The Deccan Traps in India – between 17°–24° North and 73°–74° East – are a place where you can find layer upon layer of solidified rock. This region is thought to have been the site of extremely powerful volcanic activity in the past, so powerful that it caused mile-deep lava over an area as large as the state of California. Last week (April 30, 2015) geophysicists at UC Berkeley announced their evidence that this vast region is related to the asteroid thought to have slammed into the ocean half a world away. The impact near Chicxulub, Mexico – 66 million years ago – is believed by many researchers to have killed the dinosaurs and ushered in the age of mammals.
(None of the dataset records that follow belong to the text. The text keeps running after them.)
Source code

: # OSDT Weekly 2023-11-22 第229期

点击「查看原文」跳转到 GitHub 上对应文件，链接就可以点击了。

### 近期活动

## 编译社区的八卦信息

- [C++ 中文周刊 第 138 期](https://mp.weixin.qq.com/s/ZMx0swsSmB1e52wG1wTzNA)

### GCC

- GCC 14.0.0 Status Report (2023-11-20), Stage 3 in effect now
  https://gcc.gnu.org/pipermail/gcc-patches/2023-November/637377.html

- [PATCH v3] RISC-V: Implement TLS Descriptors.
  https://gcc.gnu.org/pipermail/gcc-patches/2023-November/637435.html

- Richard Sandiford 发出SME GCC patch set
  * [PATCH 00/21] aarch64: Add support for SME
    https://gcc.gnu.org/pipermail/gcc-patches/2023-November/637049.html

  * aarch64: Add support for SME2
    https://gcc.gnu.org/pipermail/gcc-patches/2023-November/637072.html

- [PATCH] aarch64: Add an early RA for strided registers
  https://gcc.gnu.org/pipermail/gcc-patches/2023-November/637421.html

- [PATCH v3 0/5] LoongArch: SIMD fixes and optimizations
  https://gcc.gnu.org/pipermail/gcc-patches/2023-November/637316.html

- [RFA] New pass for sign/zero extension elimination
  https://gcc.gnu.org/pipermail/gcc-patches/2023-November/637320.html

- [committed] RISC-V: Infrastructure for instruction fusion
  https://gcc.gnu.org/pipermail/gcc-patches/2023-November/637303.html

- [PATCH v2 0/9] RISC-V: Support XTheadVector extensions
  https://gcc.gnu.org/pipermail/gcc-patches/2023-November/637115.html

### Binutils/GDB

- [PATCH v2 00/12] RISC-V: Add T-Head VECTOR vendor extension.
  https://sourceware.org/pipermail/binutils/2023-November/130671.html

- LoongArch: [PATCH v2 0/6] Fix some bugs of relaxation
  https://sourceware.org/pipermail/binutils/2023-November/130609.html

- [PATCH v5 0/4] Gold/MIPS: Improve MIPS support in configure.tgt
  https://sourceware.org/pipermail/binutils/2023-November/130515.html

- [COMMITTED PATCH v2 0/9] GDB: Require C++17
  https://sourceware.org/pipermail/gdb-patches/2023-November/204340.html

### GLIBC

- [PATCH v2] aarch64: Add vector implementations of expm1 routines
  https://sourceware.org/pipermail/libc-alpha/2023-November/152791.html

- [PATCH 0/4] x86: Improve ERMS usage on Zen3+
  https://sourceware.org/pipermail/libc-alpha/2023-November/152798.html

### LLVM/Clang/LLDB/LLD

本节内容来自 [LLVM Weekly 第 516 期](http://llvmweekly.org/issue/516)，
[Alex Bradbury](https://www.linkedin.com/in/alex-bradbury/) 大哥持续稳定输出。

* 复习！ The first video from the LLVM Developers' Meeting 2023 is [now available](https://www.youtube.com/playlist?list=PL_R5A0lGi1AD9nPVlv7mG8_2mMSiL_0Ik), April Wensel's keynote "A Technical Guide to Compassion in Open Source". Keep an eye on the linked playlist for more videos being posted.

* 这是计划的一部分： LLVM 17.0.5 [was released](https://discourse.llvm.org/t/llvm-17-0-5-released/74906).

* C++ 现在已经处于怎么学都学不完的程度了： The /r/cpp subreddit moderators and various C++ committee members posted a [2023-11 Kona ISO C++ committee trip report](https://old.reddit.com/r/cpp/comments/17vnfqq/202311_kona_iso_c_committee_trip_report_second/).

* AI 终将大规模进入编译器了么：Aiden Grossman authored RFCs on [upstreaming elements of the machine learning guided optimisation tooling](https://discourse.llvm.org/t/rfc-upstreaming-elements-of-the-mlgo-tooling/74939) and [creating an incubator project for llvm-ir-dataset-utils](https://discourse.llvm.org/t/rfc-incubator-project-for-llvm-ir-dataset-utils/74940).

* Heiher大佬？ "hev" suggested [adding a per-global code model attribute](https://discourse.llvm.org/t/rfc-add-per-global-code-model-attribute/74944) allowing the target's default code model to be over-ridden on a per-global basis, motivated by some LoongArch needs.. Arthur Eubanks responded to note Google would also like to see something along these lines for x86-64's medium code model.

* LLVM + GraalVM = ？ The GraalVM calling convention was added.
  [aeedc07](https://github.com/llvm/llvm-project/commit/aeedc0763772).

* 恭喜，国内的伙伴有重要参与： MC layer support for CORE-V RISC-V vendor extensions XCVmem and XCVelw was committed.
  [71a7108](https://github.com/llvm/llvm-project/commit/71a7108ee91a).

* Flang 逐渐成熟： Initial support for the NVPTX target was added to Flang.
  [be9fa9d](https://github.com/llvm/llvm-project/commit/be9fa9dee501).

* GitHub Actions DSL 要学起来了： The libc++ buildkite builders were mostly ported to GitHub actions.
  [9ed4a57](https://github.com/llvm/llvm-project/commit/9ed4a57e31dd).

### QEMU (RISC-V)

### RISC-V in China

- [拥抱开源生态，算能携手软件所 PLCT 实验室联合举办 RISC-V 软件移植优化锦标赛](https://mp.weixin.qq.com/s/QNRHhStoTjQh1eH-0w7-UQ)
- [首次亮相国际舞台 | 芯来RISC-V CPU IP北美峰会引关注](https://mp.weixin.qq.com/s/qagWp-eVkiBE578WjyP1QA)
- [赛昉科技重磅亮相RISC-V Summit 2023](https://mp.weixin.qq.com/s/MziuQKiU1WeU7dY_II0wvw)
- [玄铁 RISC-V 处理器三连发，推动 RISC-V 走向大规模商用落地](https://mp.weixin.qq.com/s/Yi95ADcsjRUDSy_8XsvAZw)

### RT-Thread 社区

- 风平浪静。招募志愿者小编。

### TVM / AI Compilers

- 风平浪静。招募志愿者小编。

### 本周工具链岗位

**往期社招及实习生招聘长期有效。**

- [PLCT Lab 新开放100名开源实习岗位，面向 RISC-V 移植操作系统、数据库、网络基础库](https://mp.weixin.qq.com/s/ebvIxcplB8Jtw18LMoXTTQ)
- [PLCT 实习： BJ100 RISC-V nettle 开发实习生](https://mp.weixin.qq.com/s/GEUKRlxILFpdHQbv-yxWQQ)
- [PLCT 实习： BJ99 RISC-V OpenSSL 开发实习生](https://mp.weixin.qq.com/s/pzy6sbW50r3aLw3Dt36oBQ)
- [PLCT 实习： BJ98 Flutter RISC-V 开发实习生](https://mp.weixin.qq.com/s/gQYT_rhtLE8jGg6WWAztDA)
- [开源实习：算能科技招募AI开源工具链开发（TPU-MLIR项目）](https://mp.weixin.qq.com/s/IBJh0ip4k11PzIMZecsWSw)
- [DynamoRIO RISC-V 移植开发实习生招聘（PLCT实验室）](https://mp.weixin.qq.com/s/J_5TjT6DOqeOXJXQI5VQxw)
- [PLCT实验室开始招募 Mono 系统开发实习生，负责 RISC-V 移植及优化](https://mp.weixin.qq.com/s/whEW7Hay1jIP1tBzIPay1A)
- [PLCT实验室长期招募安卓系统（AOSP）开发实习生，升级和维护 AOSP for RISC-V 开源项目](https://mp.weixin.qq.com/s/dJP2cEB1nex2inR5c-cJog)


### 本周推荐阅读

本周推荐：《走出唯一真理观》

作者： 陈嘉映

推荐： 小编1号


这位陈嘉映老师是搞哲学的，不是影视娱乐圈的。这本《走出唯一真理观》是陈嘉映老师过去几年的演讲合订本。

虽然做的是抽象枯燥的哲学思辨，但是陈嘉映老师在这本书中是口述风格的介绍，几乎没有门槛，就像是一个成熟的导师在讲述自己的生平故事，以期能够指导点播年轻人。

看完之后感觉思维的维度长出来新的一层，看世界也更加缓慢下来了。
The Berkeley researchers say the impact probably “rang the Earth like a bell,” triggering powerful earthquakes and volcanos around the globe, including those that created the Deccan Traps.
The Berkeley researchers – who published their work online April 30 in the The Geological Society of America Bulletin – cited the “uncomfortably close” coincidence between the Deccan Traps eruptions and the asteroid impact 66 million years ago. Team leader Mark Richards of UC Berkeley said in a statement:
If you try to explain why the largest impact we know of in the last billion years happened within 100,000 years of these massive lava flows at Deccan … the chances of that occurring at random are minuscule.
Richards had proposed in 1989 that plumes of hot rock, called “plume heads,” rise through Earth’s mantle every 20-30 million years and generate huge lava flows, called flood basalts, like the Deccan Traps. It struck him as more than coincidence that the last four of the six known mass extinctions of life occurred at the same time as one of these massive eruptions.
Richards teamed up with other experts at UC Berkeley to try to discover faults with his radical idea that the impact triggered the Deccan eruptions. Instead, the team came up with supporting evidence.
Paul Renne of the Berkeley Geochronology Center re-dated the asteroid impact and mass extinction two years ago and found them essentially simultaneous, but also within approximately 100,000 years of the largest Deccan eruptions.
A third co-author on the study, UC Cal Berkeley’s Michael Manga, demonstrated that seismic events like large earthquakes could trigger volcanic eruptions. By Richards’ estimate, the asteroid impact must have generated the equivalent of a magnitude 9 or larger earthquake everywhere on Earth, sufficient to ignite the Deccan flood basalts as well as other places around the globe, including at mid-ocean ridges. Manga said:
It’s inconceivable that the impact could have melted a whole lot of rock away from the impact site itself, but if you had a system that already had magma and you gave it a little extra kick, it could produce a big eruption.
Richards and his team visited India in April 2014 to obtain lava samples for dating, and noticed pronounced weathering surfaces, or terraces, in one area. Geological evidence suggests that these terraces may signal a period of quiescence in Deccan volcanism prior to the Chicxulub impact. Richards concluded:
This was an existing massive volcanic system that had been there probably several million years, and the impact gave this thing a shake and it mobilized a huge amount of magma over a short amount of time.
Bottom line: Vast lava flows in India – known as the Deccan Traps – might have been mobilized into activity by the asteroid impact that killed the dinosaurs 66 million years ago.